[Stored data]
*** Begin section ***

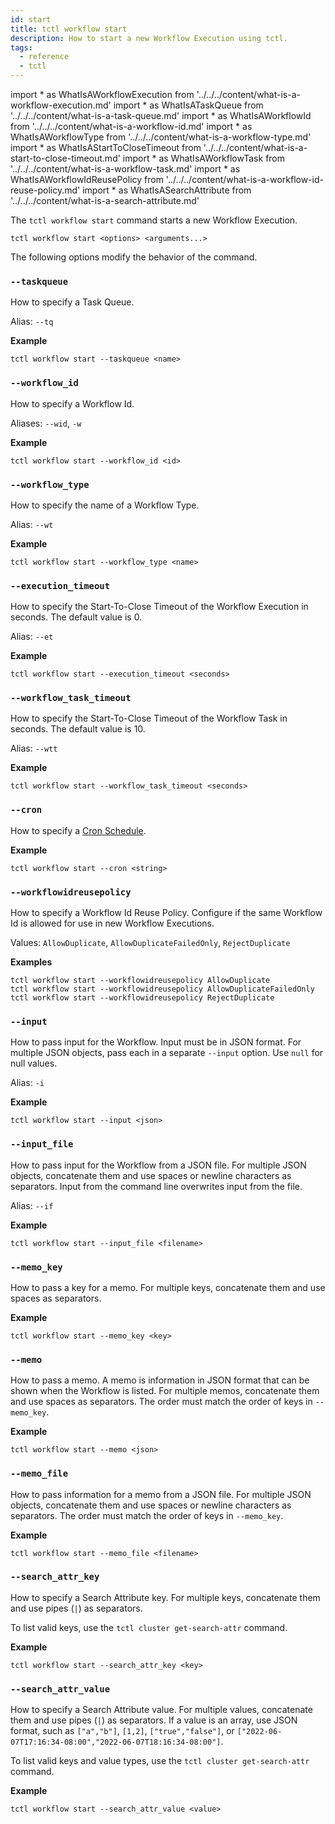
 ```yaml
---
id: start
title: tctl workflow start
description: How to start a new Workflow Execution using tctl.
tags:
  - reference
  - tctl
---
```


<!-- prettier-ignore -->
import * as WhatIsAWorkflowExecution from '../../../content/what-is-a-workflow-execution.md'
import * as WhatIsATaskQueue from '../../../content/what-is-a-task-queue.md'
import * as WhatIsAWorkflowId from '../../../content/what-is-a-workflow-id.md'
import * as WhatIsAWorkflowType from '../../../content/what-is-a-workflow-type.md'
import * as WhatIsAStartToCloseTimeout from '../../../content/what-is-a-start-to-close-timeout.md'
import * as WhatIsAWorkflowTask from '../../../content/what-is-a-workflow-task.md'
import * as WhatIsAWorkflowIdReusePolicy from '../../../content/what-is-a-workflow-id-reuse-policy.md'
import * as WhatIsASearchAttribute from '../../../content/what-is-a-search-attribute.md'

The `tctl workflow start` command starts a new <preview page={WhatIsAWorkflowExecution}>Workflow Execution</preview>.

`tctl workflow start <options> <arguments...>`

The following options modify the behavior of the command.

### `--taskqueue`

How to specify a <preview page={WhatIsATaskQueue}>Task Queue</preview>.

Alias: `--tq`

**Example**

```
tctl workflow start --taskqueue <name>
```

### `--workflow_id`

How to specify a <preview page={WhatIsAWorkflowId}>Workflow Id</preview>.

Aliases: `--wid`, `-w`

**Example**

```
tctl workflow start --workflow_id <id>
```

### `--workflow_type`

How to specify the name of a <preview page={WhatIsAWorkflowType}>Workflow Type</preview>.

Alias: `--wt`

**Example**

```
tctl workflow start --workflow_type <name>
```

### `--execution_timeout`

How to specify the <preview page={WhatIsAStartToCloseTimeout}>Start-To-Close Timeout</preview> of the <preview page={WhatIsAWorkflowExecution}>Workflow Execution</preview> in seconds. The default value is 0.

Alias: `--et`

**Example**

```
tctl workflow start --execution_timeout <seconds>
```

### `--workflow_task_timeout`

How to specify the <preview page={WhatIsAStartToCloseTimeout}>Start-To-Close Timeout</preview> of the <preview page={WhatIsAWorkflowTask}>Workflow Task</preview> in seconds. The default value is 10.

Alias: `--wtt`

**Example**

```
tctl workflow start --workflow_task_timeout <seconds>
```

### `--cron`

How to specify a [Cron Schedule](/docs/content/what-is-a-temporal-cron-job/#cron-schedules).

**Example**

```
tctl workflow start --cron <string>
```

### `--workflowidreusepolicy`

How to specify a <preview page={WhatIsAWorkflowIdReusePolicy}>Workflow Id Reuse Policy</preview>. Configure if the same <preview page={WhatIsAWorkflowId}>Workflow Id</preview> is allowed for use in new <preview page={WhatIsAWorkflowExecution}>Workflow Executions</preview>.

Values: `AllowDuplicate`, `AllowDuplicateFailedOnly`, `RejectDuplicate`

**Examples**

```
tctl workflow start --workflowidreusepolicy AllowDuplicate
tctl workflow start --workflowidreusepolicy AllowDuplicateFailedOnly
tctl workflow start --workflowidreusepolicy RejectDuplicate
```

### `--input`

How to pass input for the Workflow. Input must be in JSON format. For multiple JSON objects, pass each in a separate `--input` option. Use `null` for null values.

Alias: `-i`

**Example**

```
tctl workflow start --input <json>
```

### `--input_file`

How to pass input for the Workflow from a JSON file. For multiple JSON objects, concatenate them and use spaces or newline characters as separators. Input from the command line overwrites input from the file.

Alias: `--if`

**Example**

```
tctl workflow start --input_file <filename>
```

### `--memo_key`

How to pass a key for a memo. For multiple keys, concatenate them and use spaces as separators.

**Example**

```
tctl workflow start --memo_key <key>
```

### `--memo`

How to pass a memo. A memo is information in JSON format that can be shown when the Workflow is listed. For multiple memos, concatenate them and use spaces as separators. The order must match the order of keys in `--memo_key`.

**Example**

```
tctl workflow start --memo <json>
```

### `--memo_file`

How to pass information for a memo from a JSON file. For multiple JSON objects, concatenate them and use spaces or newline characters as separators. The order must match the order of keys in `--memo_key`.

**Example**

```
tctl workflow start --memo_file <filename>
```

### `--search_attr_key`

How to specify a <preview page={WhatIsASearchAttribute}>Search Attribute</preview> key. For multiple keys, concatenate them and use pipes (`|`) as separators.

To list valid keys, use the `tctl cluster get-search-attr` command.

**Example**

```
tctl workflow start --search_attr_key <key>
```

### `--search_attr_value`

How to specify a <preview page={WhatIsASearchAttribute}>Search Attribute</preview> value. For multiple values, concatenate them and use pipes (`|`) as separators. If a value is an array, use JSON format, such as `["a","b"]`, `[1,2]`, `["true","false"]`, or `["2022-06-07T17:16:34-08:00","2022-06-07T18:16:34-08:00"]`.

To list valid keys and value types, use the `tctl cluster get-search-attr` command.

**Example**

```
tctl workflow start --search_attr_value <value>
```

*** End section ***

● **WORK INSTRUCTION**
Check each line above for the word "from" and copy every line that has it.

● **RESULT**
import * as WhatIsAWorkflowExecution from '../../../content/what-is-a-workflow-execution.md'
import * as WhatIsATaskQueue from '../../../content/what-is-a-task-queue.md'
import * as WhatIsAWorkflowId from '../../../content/what-is-a-workflow-id.md'
import * as WhatIsAWorkflowType from '../../../content/what-is-a-workflow-type.md'
import * as WhatIsAStartToCloseTimeout from '../../../content/what-is-a-start-to-close-timeout.md'
import * as WhatIsAWorkflowTask from '../../../content/what-is-a-workflow-task.md'
import * as WhatIsAWorkflowIdReusePolicy from '../../../content/what-is-a-workflow-id-reuse-policy.md'
import * as WhatIsASearchAttribute from '../../../content/what-is-a-search-attribute.md'
How to pass input for the Workflow from a JSON file. For multiple JSON objects, concatenate them and use spaces or newline characters as separators. Input from the command line overwrites input from the file.
How to pass information for a memo from a JSON file. For multiple JSON objects, concatenate them and use spaces or newline characters as separators. The order must match the order of keys in `--memo_key`.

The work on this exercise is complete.